The group was arrested on allegations of diverting US$5,834,000 meant to buy bale ties for the government cotton merchant to buy trucks, fuel and an assortment of other personal purchases.

They were charged with fraud, money laundering and corruptly concealing a personal interest in a transaction.

However, they were all removed from remand by magistrate Taurai Manuwere who said there was no justification in keeping them on remand with no indications as to when their trial will start.

Prosecutor General Nelson Mutsonziwa had already filed an ex parte chamber application for seizure of Njanji’s property noting that the State believed it was acquired using the stolen money.

High Court judge Pisirayi Kwenda then granted an order instructing law enforcement officers to secure Njanji’s property at his companies, Chita One Logistics, and Square Family Trust.

Njanji filed an application for rescission of Kwenda’s judgement which has been struck off the roll by Justice Benjamin Chikowero.

Chikowero argued that the decision to seize Njanji’s property was lawfully reached at and as such, there was no need for him to complain.

“My view is that what was placed before Kwenda J was a criminal proceeding.

“It was a conviction based application for a property seizure order, brought in terms of s 47(1) (b) of the Act.

“That the application mentioned civil based property seizure as an alternative cause of action was clumsy on the part of the drafter of the application.

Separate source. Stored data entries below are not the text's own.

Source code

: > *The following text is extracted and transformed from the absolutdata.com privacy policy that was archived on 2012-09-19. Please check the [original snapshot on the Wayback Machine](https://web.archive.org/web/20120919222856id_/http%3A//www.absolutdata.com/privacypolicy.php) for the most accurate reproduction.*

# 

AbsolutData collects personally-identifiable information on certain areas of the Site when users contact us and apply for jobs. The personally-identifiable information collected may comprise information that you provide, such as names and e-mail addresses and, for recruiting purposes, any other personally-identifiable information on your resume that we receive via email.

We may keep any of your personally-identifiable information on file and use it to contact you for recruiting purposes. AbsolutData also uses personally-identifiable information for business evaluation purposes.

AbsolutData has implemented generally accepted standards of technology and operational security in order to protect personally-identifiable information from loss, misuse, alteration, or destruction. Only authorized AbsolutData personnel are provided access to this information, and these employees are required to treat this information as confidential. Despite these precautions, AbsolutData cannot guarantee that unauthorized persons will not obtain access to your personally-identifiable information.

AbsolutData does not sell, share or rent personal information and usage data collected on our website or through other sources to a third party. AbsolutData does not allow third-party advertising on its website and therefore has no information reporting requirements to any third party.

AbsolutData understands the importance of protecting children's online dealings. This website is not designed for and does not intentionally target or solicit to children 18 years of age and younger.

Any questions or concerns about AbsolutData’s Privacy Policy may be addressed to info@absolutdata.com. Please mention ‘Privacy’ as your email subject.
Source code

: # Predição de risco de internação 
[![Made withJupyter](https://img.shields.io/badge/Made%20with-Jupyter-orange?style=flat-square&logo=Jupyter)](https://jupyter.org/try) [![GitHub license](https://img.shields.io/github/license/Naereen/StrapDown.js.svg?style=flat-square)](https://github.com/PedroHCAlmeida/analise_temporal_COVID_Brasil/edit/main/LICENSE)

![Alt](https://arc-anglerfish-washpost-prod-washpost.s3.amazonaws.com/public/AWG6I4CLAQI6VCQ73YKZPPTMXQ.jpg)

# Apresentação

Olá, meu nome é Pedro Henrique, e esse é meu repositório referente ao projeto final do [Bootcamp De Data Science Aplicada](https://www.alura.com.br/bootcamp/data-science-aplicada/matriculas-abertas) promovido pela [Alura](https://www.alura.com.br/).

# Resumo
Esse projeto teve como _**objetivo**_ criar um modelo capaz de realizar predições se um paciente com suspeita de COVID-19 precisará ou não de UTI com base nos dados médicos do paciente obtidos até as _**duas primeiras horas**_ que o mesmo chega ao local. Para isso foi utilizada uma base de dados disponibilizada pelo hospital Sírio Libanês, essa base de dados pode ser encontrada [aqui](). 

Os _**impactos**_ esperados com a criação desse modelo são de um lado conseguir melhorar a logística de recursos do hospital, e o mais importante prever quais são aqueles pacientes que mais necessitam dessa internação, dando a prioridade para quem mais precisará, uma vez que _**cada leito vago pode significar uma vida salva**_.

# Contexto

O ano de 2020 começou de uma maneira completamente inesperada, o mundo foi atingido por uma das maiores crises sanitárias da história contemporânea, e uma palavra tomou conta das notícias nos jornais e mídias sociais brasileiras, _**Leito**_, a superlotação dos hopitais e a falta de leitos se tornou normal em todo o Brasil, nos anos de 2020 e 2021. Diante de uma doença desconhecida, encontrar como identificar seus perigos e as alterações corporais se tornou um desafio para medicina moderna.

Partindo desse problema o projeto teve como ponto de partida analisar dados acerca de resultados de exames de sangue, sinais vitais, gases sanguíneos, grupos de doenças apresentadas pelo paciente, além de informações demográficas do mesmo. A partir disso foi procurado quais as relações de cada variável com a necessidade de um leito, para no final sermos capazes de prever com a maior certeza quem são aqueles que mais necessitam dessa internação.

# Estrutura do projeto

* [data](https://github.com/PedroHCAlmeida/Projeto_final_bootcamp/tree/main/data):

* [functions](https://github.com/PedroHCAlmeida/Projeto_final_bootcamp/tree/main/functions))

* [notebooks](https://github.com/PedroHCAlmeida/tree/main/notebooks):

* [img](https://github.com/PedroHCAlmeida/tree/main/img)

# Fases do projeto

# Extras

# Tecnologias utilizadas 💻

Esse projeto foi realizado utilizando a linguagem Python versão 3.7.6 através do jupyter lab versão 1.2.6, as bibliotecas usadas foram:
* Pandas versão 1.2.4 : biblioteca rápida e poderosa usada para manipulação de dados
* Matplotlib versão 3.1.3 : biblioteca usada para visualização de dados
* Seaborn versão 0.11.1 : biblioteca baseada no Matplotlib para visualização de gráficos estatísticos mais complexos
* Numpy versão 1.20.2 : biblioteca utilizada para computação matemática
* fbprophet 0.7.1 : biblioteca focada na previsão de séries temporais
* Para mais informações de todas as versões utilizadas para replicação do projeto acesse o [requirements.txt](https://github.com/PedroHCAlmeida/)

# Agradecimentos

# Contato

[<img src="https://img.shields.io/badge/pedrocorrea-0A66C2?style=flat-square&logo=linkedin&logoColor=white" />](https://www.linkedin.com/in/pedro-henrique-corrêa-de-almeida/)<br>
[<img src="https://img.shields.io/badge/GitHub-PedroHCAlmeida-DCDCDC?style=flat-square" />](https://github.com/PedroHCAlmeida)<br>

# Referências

“At the end of the day, it did not, and could not; change the substance of the application that was before the court.”

The judge said at law, he is not allowed to review a judgement by his colleague.

“I must also record that it would be remiss of me to interrogate the application placed before Kwenda J for the purpose of satisfying myself that a case was made for the order granted by him.

“Although he determined the application in Chambers, he was exercising jurisdiction as the High Court of Zimbabwe.

“This court, even though it is exercising jurisdiction in a civil application, cannot review its own decision rendered while exercising jurisdiction in a criminal matter.

“… I make the foregoing remarks to underline the fact that once I determine, as I do, that this application is not properly before me, then that is the end of the matter.

“I cannot circumvent my own conclusion by going into the merits of that which is not properly before this court,” he ruled.

Njanji had complained that the order for seizure was granted in his absence.

The PG challenged the application arguing that the order was not erroneously granted as the Money Laundering and Proceeds of Crime Act allowed it to make the application without notice to Njanji.